- WHAT TO PRODUCE -
A single count is required: the lines of the data below in which the word "JAPANESE" occurs.

─── RECORDS FOR THIS TASK

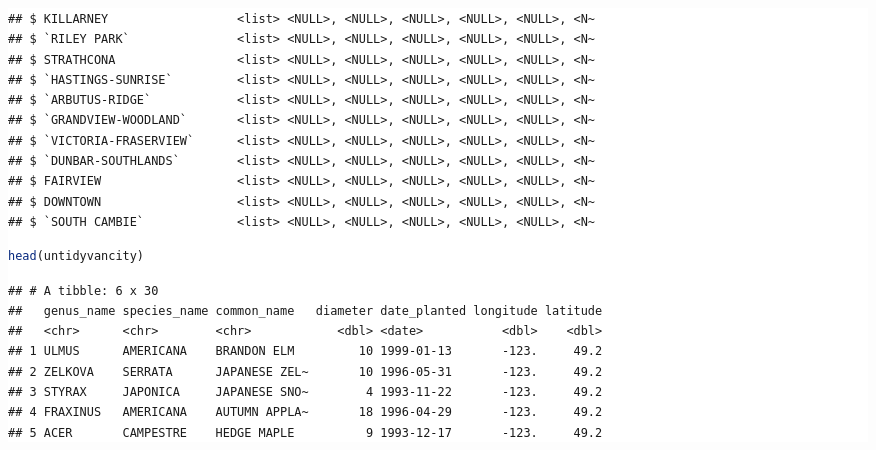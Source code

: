     ## $ KILLARNEY                  <list> <NULL>, <NULL>, <NULL>, <NULL>, <NULL>, <N~
    ## $ `RILEY PARK`               <list> <NULL>, <NULL>, <NULL>, <NULL>, <NULL>, <N~
    ## $ STRATHCONA                 <list> <NULL>, <NULL>, <NULL>, <NULL>, <NULL>, <N~
    ## $ `HASTINGS-SUNRISE`         <list> <NULL>, <NULL>, <NULL>, <NULL>, <NULL>, <N~
    ## $ `ARBUTUS-RIDGE`            <list> <NULL>, <NULL>, <NULL>, <NULL>, <NULL>, <N~
    ## $ `GRANDVIEW-WOODLAND`       <list> <NULL>, <NULL>, <NULL>, <NULL>, <NULL>, <N~
    ## $ `VICTORIA-FRASERVIEW`      <list> <NULL>, <NULL>, <NULL>, <NULL>, <NULL>, <N~
    ## $ `DUNBAR-SOUTHLANDS`        <list> <NULL>, <NULL>, <NULL>, <NULL>, <NULL>, <N~
    ## $ FAIRVIEW                   <list> <NULL>, <NULL>, <NULL>, <NULL>, <NULL>, <N~
    ## $ DOWNTOWN                   <list> <NULL>, <NULL>, <NULL>, <NULL>, <NULL>, <N~
    ## $ `SOUTH CAMBIE`             <list> <NULL>, <NULL>, <NULL>, <NULL>, <NULL>, <N~

``` r
head(untidyvancity)
```

    ## # A tibble: 6 x 30
    ##   genus_name species_name common_name   diameter date_planted longitude latitude
    ##   <chr>      <chr>        <chr>            <dbl> <date>           <dbl>    <dbl>
    ## 1 ULMUS      AMERICANA    BRANDON ELM         10 1999-01-13       -123.     49.2
    ## 2 ZELKOVA    SERRATA      JAPANESE ZEL~       10 1996-05-31       -123.     49.2
    ## 3 STYRAX     JAPONICA     JAPANESE SNO~        4 1993-11-22       -123.     49.2
    ## 4 FRAXINUS   AMERICANA    AUTUMN APPLA~       18 1996-04-29       -123.     49.2
    ## 5 ACER       CAMPESTRE    HEDGE MAPLE          9 1993-12-17       -123.     49.2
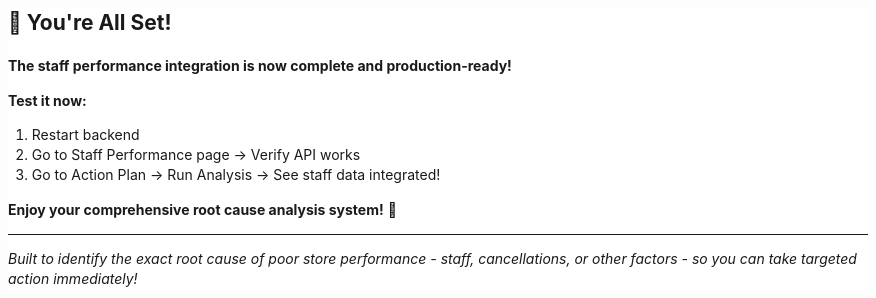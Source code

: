 ## 🎉 **You're All Set!**

**The staff performance integration is now complete and production-ready!**

**Test it now:**
1. Restart backend
2. Go to Staff Performance page → Verify API works
3. Go to Action Plan → Run Analysis → See staff data integrated!

**Enjoy your comprehensive root cause analysis system!** 🚀

---

*Built to identify the exact root cause of poor store performance - staff, cancellations, or other factors - so you can take targeted action immediately!*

──────

- RESPONSE TO THIS EXERCISE -
2